Implement an Auth Provider
Certbot requires an Auth Provider to validate the owner of a domain when allocating certificates.
Generally there are two types of auth providers.
1) the standard http auth mechanism
2) dns based authentication.
The http auth mechanism is built into nginx-le and is suitable for all public facing websites.
The dns based authentication mechanism is required for private web servers (no public ip address).
For dns authentication you need to be able to create a special dns record for your domain during the certificate acquisition and renewal phases. This means that you need to use your DNS providers API to create the required DNS entry.
Certbot supports a large number of DNS providers:
The problem is that currently nginx-le only supports a limited no. of Certbot Auth Providers.
This guide provide details on implementing additional Certbot Auth Providers (or even full custom providers) into nginx-le.
We would welcome contributions of additional Auth Providers.
You can add a Certbot supported DNS Auth Providers to Nginx-LE with a fairly low effort.

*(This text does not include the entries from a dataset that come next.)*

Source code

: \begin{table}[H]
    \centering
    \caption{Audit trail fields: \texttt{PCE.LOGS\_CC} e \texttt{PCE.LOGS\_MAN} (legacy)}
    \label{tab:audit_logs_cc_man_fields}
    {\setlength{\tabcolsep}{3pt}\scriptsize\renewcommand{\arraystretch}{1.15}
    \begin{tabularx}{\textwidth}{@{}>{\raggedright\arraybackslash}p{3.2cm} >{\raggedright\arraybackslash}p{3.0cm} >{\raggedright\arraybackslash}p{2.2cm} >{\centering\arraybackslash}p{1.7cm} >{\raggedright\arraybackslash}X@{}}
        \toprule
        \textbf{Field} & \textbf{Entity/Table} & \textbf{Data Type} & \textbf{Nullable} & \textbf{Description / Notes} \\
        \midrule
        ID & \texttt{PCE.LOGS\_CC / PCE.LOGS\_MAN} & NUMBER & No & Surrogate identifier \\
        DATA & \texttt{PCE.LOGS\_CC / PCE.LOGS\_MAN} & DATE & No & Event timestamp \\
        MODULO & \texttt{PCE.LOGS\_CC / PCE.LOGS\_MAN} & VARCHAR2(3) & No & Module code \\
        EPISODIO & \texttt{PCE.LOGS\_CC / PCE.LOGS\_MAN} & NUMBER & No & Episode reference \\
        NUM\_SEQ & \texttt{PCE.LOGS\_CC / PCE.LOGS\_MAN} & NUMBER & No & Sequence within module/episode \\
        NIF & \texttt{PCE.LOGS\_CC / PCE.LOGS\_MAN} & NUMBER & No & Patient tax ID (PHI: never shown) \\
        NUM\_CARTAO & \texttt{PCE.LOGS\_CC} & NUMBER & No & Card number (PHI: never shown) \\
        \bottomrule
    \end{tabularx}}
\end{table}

To add a new Auth Providers the following changes would need to be made:
Modify the Nginx-LE docker file by changing the
apt installcommand to include the additional packages required to support the selected Certbot Auth provider.

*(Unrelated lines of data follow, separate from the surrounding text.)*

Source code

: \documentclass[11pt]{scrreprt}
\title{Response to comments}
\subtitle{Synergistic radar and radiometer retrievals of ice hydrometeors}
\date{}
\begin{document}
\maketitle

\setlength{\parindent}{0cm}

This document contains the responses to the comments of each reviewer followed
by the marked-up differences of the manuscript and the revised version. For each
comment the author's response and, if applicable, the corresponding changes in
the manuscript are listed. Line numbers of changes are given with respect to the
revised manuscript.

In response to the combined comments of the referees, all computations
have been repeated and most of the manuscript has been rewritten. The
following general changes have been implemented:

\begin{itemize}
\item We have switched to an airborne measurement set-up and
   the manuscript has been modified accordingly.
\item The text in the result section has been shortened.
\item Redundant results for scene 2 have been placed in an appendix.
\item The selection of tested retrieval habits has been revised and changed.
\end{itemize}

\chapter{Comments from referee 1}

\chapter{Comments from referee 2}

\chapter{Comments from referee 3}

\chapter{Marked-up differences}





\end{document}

Find the following section.
RUN apt update && apt install --no-install-recommends -y \
Additional packages as required.
We provide a base class AuthProvider. Your new Auth Provider should be derived from this class.
The shared/lib/src/auth_providers/dns_auth_providers/cloudlfare/cloudflare_provider.dart provider should be a good example to work from.
Add you new auth provider to the AuthProviders class:
Find this section:
/// Add new auth providers to this list.
var providers = <AuthProvider>[
nginx-le build --image=repo/image:version
nginx-le configto confirm that you new provider is listed.